RECORDS FOR THIS TASK Block Start

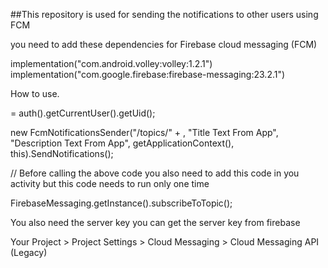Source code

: ##This repository is used for sending the notifications to other users using FCM

you need to add these dependencies for Firebase cloud messaging (FCM)

implementation("com.android.volley:volley:1.2.1")
implementation("com.google.firebase:firebase-messaging:23.2.1")

How to use.

<User ID> = auth().getCurrentUser().getUid();


 new FcmNotificationsSender("/topics/" + <User ID>, "Title Text From App",
                "Description Text From App", getApplicationContext(), this).SendNotifications();


// Before calling the above code you also need to add this code in you activity but this code needs to run only one time

FirebaseMessaging.getInstance().subscribeToTopic(<User ID>);

You also need the server key you can get the server key from firebase 

Your Project > Project Settings > Cloud Messaging > Cloud Messaging API (Legacy)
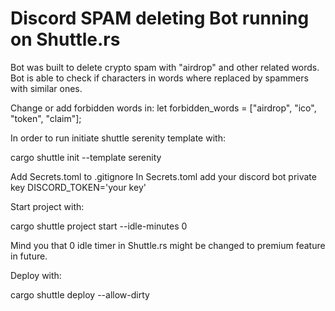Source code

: # Discord SPAM deleting Bot running on Shuttle.rs

Bot was built to delete crypto spam with "airdrop" and other related words.
Bot is able to check if characters in words where replaced by spammers with similar ones.

Change or add forbidden words in:
        let forbidden_words = ["airdrop", "ico", "token", "claim"];


In order to run initiate shuttle serenity template with:

cargo shuttle init --template serenity

Add Secrets.toml to .gitignore
In Secrets.toml add your discord bot private key
        DISCORD_TOKEN='your key'

Start project with:

cargo shuttle project start --idle-minutes 0

Mind you that 0 idle timer in Shuttle.rs might be changed to premium feature in future.

Deploy with:

cargo shuttle deploy --allow-dirty
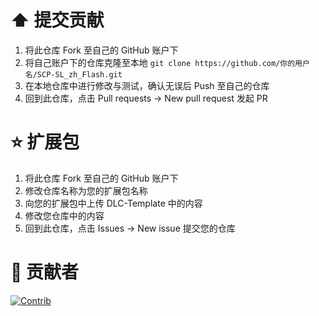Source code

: # ⬆️ 提交贡献

1. 将此仓库 Fork 至自己的 GitHub 账户下
2. 将自己账户下的仓库克隆至本地
   `git clone https://github.com/你的用户名/SCP-SL_zh_Flash.git`
3. 在本地仓库中进行修改与测试，确认无误后 Push 至自己的仓库
4. 回到此仓库，点击 Pull requests -> New pull request 发起 PR

# ⭐ 扩展包

1. 将此仓库 Fork 至自己的 GitHub 账户下
2. 修改仓库名称为您的扩展包名称
3. 向您的扩展包中上传 DLC-Template 中的内容
4. 修改您仓库中的内容
5. 回到此仓库，点击 Issues -> New issue 提交您的仓库

# 🤝 贡献者

[![Contrib](https://contrib.rocks/image?repo=ShanFlash/SCP-SL_zh_Flash)](https://github.com/ShanFlash/SCP-SL_zh_Flash/graphs/contributors)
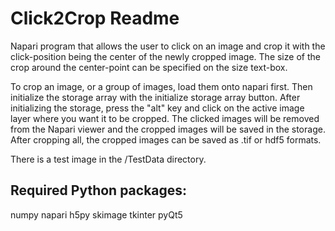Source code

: # Click2Crop Readme

Napari program that allows the user to click on an image and crop it with the click-position being the center of the newly cropped image. The size of the crop around the center-point can be specified on the size text-box. 

To crop an image, or a group of images, load them onto napari first. Then initialize the storage array with the initialize storage array button. After initializing the storage, press the "alt" key and click on the active image layer where you want it to be cropped. The clicked images will be removed from the Napari viewer and the cropped images will be saved in the storage. After cropping all, the cropped images can be saved as .tif or hdf5 formats.

There is a test image in the /TestData directory.

## Required Python packages: 
numpy
napari
h5py
skimage
tkinter
pyQt5

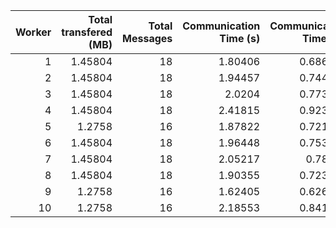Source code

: |   Worker |   Total transfered (MB) |   Total Messages |   Communication Time (s) |   Communication Time (%) |   Work Time (s) |   Work Time (%) |   Other Time (s) |   Other Time (%) |
|---------:|------------------------:|-----------------:|-------------------------:|-------------------------:|----------------:|----------------:|-----------------:|-----------------:|
|        1 |                 1.45804 |               18 |                  1.80406 |                 0.686136 |         171.241 |         65.1278 |          89.8856 |          34.186  |
|        2 |                 1.45804 |               18 |                  1.94457 |                 0.744369 |         180.414 |         69.0614 |          78.8784 |          30.1942 |
|        3 |                 1.45804 |               18 |                  2.0204  |                 0.773656 |         181.209 |         69.3892 |          77.9195 |          29.8372 |
|        4 |                 1.45804 |               18 |                  2.41815 |                 0.923141 |         176.796 |         67.4928 |          82.7338 |          31.5841 |
|        5 |                 1.2758  |               16 |                  1.87822 |                 0.721861 |         158.843 |         61.0482 |          99.4713 |          38.23   |
|        6 |                 1.45804 |               18 |                  1.96448 |                 0.753687 |         183.27  |         70.3129 |          75.4149 |          28.9335 |
|        7 |                 1.45804 |               18 |                  2.05217 |                 0.78154  |         172.563 |         65.7183 |          87.9648 |          33.5002 |
|        8 |                 1.45804 |               18 |                  1.90355 |                 0.723658 |         177.922 |         67.6392 |          83.2201 |          31.6372 |
|        9 |                 1.2758  |               16 |                  1.62405 |                 0.626896 |         155.942 |         60.1948 |         101.496  |          39.1783 |
|       10 |                 1.2758  |               16 |                  2.18553 |                 0.841514 |         162.972 |         62.7508 |          94.5557 |          36.4077 |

RECORDS FOR THIS TASK Block End

— TASK INSTRUCTIONS —
Your response must consist of the lines from the beginning of the data through the line containing "DISCORD_TOKEN='your key'", transcribed exactly, with no pictures.

— WRITTEN REPLY —
Source code

: ##This repository is used for sending the notifications to other users using FCM

you need to add these dependencies for Firebase cloud messaging (FCM)

implementation("com.android.volley:volley:1.2.1")
implementation("com.google.firebase:firebase-messaging:23.2.1")

How to use.

<User ID> = auth().getCurrentUser().getUid();


 new FcmNotificationsSender("/topics/" + <User ID>, "Title Text From App",
                "Description Text From App", getApplicationContext(), this).SendNotifications();


// Before calling the above code you also need to add this code in you activity but this code needs to run only one time

FirebaseMessaging.getInstance().subscribeToTopic(<User ID>);

You also need the server key you can get the server key from firebase 

Your Project > Project Settings > Cloud Messaging > Cloud Messaging API (Legacy)
Source code

: # Discord SPAM deleting Bot running on Shuttle.rs

Bot was built to delete crypto spam with "airdrop" and other related words.
Bot is able to check if characters in words where replaced by spammers with similar ones.

Change or add forbidden words in:
        let forbidden_words = ["airdrop", "ico", "token", "claim"];


In order to run initiate shuttle serenity template with:

cargo shuttle init --template serenity

Add Secrets.toml to .gitignore
In Secrets.toml add your discord bot private key
        DISCORD_TOKEN='your key'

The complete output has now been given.